Mutex vs. Semaphores – Part 1: Semaphores

Nytro · August 14, 2012

Mutex vs. Semaphores – Part 1: Semaphores

It never ceases to amaze me how often I see postings in newsgroups, etc. asking the difference between a semaphore and a mutex. Probably what baffles me more is that over 90% of the time the responses given are either incorrect or missing the key differences. The most often quoted response is that of the “The Toilet Example © Copyright 2005, Niclas Winquist” . This summarises the differences as:

A mutex is really a semaphore with value 1

No, no and no again. Unfortunately this kind of talk leads to all sorts of confusion and misunderstanding (not to mention companies like Wind River Systems redefining a mutex as a “Mutual-Exclusion Semaphore” – now where is that wall to bang my head against?).

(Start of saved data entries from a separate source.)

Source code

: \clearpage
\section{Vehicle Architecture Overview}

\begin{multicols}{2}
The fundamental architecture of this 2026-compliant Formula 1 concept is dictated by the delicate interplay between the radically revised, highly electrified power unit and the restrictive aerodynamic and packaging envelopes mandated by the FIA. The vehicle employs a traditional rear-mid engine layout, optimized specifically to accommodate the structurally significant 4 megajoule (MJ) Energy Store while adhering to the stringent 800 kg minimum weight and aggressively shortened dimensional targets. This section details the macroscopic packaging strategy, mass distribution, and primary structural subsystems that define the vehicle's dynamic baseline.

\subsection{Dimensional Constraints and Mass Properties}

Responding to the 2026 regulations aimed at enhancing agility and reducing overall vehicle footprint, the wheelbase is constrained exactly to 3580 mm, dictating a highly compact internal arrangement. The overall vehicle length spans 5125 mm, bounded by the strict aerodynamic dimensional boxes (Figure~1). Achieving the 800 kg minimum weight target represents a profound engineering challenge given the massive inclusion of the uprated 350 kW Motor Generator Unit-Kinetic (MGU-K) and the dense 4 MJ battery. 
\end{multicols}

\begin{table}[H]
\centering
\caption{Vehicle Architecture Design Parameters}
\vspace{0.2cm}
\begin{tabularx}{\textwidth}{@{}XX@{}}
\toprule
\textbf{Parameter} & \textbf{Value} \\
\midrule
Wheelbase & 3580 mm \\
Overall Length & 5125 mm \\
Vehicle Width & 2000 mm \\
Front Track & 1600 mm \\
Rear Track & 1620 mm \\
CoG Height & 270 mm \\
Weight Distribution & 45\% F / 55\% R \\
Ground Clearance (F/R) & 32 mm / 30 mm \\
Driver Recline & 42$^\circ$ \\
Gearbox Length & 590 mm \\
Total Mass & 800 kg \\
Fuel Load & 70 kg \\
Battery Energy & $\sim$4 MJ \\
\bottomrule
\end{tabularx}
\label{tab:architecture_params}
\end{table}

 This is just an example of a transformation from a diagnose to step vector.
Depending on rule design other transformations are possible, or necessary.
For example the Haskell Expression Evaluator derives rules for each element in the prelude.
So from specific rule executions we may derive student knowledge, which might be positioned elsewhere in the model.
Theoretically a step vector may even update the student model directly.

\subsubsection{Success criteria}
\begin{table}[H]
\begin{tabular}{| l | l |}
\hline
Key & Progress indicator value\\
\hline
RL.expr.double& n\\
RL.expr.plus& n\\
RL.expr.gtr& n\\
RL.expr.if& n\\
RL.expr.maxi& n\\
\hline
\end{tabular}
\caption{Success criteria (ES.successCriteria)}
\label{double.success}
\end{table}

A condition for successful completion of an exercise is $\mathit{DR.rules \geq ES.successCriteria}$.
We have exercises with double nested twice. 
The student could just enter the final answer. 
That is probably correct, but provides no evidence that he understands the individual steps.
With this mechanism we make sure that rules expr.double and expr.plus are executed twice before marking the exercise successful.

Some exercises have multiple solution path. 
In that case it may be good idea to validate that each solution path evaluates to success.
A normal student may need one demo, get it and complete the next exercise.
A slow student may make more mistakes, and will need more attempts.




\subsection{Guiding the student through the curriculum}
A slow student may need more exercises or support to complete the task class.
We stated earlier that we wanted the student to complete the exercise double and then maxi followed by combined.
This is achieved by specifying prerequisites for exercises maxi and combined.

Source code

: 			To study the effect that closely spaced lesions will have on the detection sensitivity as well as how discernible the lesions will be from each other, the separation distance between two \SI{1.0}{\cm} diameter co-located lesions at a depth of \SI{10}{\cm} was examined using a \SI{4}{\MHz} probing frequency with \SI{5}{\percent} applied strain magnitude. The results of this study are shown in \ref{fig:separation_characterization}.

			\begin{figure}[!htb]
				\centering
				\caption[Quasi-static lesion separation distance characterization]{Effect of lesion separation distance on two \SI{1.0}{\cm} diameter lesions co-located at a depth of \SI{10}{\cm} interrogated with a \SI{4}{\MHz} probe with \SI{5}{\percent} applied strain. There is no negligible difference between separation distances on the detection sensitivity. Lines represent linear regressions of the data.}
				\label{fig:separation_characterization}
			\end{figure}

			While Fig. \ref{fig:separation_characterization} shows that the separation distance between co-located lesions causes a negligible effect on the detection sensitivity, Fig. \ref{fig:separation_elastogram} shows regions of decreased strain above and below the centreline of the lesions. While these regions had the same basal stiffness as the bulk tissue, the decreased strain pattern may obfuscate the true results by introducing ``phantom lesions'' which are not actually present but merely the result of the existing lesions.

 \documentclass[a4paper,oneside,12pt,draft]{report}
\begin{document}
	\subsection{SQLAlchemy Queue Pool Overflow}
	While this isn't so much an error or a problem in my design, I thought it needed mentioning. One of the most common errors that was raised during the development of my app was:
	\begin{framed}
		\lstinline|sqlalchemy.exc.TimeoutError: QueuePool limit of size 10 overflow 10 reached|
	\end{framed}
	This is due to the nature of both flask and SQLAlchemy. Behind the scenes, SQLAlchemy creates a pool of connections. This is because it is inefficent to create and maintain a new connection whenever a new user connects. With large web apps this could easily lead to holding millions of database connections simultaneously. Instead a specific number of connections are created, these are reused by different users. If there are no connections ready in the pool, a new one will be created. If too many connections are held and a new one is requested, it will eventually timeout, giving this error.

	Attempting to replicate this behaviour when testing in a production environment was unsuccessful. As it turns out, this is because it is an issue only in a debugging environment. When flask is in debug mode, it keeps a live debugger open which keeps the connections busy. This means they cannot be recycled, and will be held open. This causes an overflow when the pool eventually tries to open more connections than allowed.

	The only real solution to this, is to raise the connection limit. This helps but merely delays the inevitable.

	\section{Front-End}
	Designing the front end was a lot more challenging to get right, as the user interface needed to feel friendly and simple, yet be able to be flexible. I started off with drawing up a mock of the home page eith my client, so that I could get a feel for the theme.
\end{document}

Firstly we need to clarify some terms and this is best done by revisiting the roots of the semaphore. Back in 1965, Edsger Dijkstra, a Dutch computer scientist, introduced the concept of a binary semaphore into modern programming to address possible race conditions in concurrent programs. His very simple idea was to use a pair of function calls to the operating system to indicate entering and leaving a critical region. This was achieved through the acquisition and release of an operating system resource called a semaphore. In his original work, Dijkstra used the notation of P & V, from the Dutch words Prolagen (P), a neologism coming from To try and lower, and Verhogen (V) To raise, To increase.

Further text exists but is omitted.